This Autumn Rainbow Sheet Pan Chicken recipe is a colorful and flavorful one-pan meal that celebrates the vibrant hues and flavors of autumn. Tender chicken breasts are roasted alongside a rainbow of seasonal vegetables, resulting in a wholesome and satisfying dish perfect for cozy fall dinners.
Ingredients: 4 boneless, skinless chicken breasts. 1 medium sweet potato, diced. 1 red bell pepper, sliced. 1 yellow bell pepper, sliced. 1 orange bell pepper, sliced. 1 small red onion, sliced. 2 cups Brussels sprouts, halved. 3 tablespoons olive oil. 2 cloves garlic, minced. 1 teaspoon dried thyme. Salt and pepper to taste.

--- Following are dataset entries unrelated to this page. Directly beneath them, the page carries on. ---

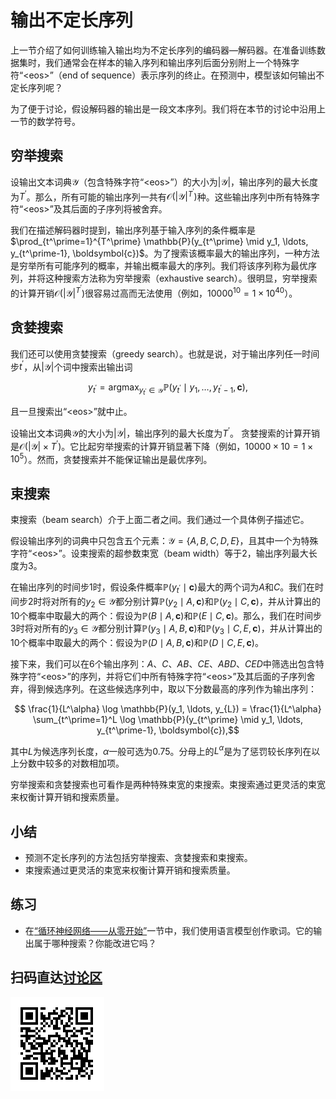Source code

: # 输出不定长序列

上一节介绍了如何训练输入输出均为不定长序列的编码器—解码器。在准备训练数据集时，我们通常会在样本的输入序列和输出序列后面分别附上一个特殊字符“&lt;eos&gt;”（end of sequence）表示序列的终止。在预测中，模型该如何输出不定长序列呢？

为了便于讨论，假设解码器的输出是一段文本序列。我们将在本节的讨论中沿用上一节的数学符号。


## 穷举搜索

设输出文本词典$\mathcal{Y}$（包含特殊字符“&lt;eos&gt;”）的大小为$|\mathcal{Y}|$，输出序列的最大长度为$T^\prime$。那么，所有可能的输出序列一共有$\mathcal{O}(|\mathcal{Y}|^{T^\prime})$种。这些输出序列中所有特殊字符“&lt;eos&gt;”及其后面的子序列将被舍弃。


我们在描述解码器时提到，输出序列基于输入序列的条件概率是$\prod_{t^\prime=1}^{T^\prime} \mathbb{P}(y_{t^\prime} \mid y_1, \ldots, y_{t^\prime-1}, \boldsymbol{c})$。为了搜索该概率最大的输出序列，一种方法是穷举所有可能序列的概率，并输出概率最大的序列。我们将该序列称为最优序列，并将这种搜索方法称为穷举搜索（exhaustive search）。很明显，穷举搜索的计算开销$\mathcal{O}(|\mathcal{Y}|^{T^\prime})$很容易过高而无法使用（例如，$10000^{10} = 1 \times 10^{40}$）。


## 贪婪搜索

我们还可以使用贪婪搜索（greedy search）。也就是说，对于输出序列任一时间步$t^\prime$，从$|\mathcal{Y}|$个词中搜索出输出词

$$y_{t^\prime} = \text{argmax}_{y_{t^\prime} \in \mathcal{Y}} \mathbb{P}(y_{t^\prime} \mid y_1, \ldots, y_{t^\prime-1}, \boldsymbol{c}),$$

且一旦搜索出“&lt;eos&gt;”就中止。


设输出文本词典$\mathcal{Y}$的大小为$|\mathcal{Y}|$，输出序列的最大长度为$T^\prime$。
贪婪搜索的计算开销是$\mathcal{O}(|\mathcal{Y}| \times {T^\prime})$。它比起穷举搜索的计算开销显著下降（例如，$10000 \times 10 = 1 \times 10^5$）。然而，贪婪搜索并不能保证输出是最优序列。


## 束搜索


束搜索（beam search）介于上面二者之间。我们通过一个具体例子描述它。

假设输出序列的词典中只包含五个元素：$\mathcal{Y} = \{A, B, C, D, E\}$，且其中一个为特殊字符“&lt;eos&gt;”。设束搜索的超参数束宽（beam width）等于2，输出序列最大长度为3。

在输出序列的时间步1时，假设条件概率$\mathbb{P}(y_{t^\prime} \mid \boldsymbol{c})$最大的两个词为$A$和$C$。我们在时间步2时将对所有的$y_2 \in \mathcal{Y}$都分别计算$\mathbb{P}(y_2 \mid A, \boldsymbol{c})$和$\mathbb{P}(y_2 \mid C, \boldsymbol{c})$，并从计算出的10个概率中取最大的两个：假设为$\mathbb{P}(B \mid A, \boldsymbol{c})$和$\mathbb{P}(E \mid C, \boldsymbol{c})$。那么，我们在时间步3时将对所有的$y_3 \in \mathcal{Y}$都分别计算$\mathbb{P}(y_3 \mid A, B, \boldsymbol{c})$和$\mathbb{P}(y_3 \mid C, E, \boldsymbol{c})$，并从计算出的10个概率中取最大的两个：假设为$\mathbb{P}(D \mid A, B, \boldsymbol{c})$和$\mathbb{P}(D \mid C, E, \boldsymbol{c})$。

接下来，我们可以在6个输出序列：$A$、$C$、$AB$、$CE$、$ABD$、$CED$中筛选出包含特殊字符“&lt;eos&gt;”的序列，并将它们中所有特殊字符“&lt;eos&gt;”及其后面的子序列舍弃，得到候选序列。在这些候选序列中，取以下分数最高的序列作为输出序列：

$$ \frac{1}{L^\alpha} \log \mathbb{P}(y_1, \ldots, y_{L}) = \frac{1}{L^\alpha} \sum_{t^\prime=1}^L \log \mathbb{P}(y_{t^\prime} \mid y_1, \ldots, y_{t^\prime-1}, \boldsymbol{c}),$$

其中$L$为候选序列长度，$\alpha$一般可选为0.75。分母上的$L^\alpha$是为了惩罚较长序列在以上分数中较多的对数相加项。

穷举搜索和贪婪搜索也可看作是两种特殊束宽的束搜索。束搜索通过更灵活的束宽来权衡计算开销和搜索质量。


## 小结

* 预测不定长序列的方法包括穷举搜索、贪婪搜索和束搜索。
* 束搜索通过更灵活的束宽来权衡计算开销和搜索质量。


## 练习

* 在[“循环神经网络——从零开始”](../chapter_recurrent-neural-networks/rnn-scratch.md)一节中，我们使用语言模型创作歌词。它的输出属于哪种搜索？你能改进它吗？


## 扫码直达[讨论区](https://discuss.gluon.ai/t/topic/6817)

![](../img/qr_beam-search.svg)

Instructions: Preheat oven to 400F 200C. In a large bowl, combine diced sweet potato, sliced bell peppers, sliced onion, halved Brussels sprouts, minced garlic, dried thyme, olive oil, salt, and pepper. Toss until vegetables are evenly coated. Place chicken breasts on a sheet pan lined with parchment paper. Season with salt, pepper, and a drizzle of olive oil. Spread the vegetable mixture around the chicken on the sheet pan. Roast in the preheated oven for 25-30 minutes, or until chicken is cooked through and vegetables are tender, stirring vegetables halfway through cooking time. Once cooked, remove from oven and let it rest for a few minutes before serving. Serve the Autumn Rainbow Sheet Pan Chicken hot, garnished with fresh herbs if desired.